Kurz darauf wurden u.a. die Fleischspieße (etwas rechts der Bildmitte) an den Tisch gebracht, die man in kleine Stücke zerteilt, um sie dann auf die aufgeweichten Reisblätter, auf die man zuvor Salat, Kräuter und Gemüse gelegt hat, zu drappieren. Nachdem man dann noch eine ordentliche Menge Sauce darauf gegeben hat, wickelt man das Ganze ein und genießt es!
Als wäre dieses Highlight noch nicht genug, haben wir uns noch für Frühlingsrollen mit viel Minze, etwas Fleisch und Pansen (oben links) sowie für Nudeln mit einer Art Kokosnussbolognese (links) entschieden.
Am Nachmittag haben wir uns dann mit einer guten Freundin von +1 getroffen, die uns von ihrem aktuellen Bauprojekt hier vor Ort berichtet hat. +1 hat mir ihr die Baustelle besichtigt, während ich die Zeit für intensive Kommunikation mit der Heimat genutzt habe.

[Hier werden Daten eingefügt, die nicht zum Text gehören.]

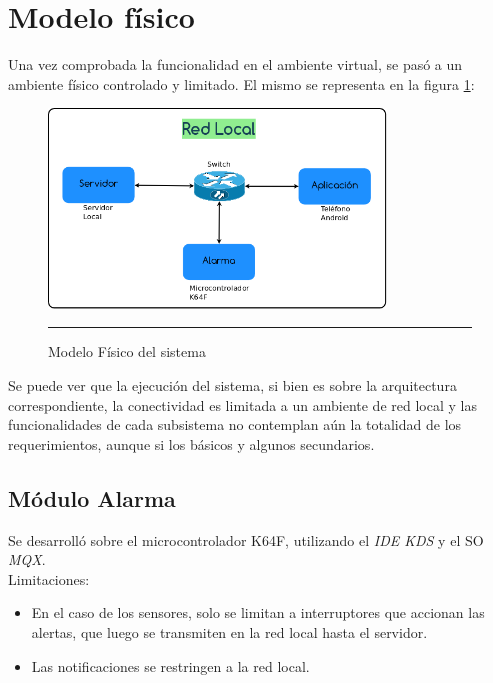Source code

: \newpage


\section{Modelo físico}

Una vez comprobada la funcionalidad en el ambiente virtual, se pasó a un ambiente físico controlado y limitado.
El mismo se representa en la figura \ref{Diagrama_fisico}:

\begin{figure}[htbp]
	\centering
		\includegraphics[width=0.8\textwidth]{Figures/Diagrama_fisico.png}
		\rule{35em}{1.5pt}
	\caption[Modelo Físico del sistema]{Modelo Físico del sistema}
\label{Diagrama_fisico}
\end{figure}

Se puede ver que la ejecución del sistema, si bien es sobre la arquitectura correspondiente, la conectividad es limitada a un ambiente de red local y las funcionalidades de cada subsistema no contemplan aún la totalidad de los requerimientos, aunque si los básicos y algunos secundarios.
\newpage


	\subsection{Módulo Alarma}

Se desarrolló sobre el microcontrolador K64F, utilizando el \textit{IDE KDS} y el SO \textit{MQX}. \\
Limitaciones:
\begin{itemize}
\item En el caso de los sensores, solo se limitan a interruptores que accionan las alertas, que luego se transmiten en la red local hasta el servidor. 
\item Las notificaciones se restringen a la red local.
\end{itemize}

Gegen Abend begaben +1 und ich uns dann wieder zusammen zur Nahrungsaufnahme. Es sollte die lokale Küche Nordostthailands werden. Das Restaurant, das sich übersetzt in etwa “Papayasalat Ladyboy” nannte war laut Google gut bewertet und zauberte eine gute Qualität zum günstigen Preis auf den Tisch, wenngleich die schmächtigen sehr jungen Bedienungen eher echte Schülerinnen als Ladyboys waren.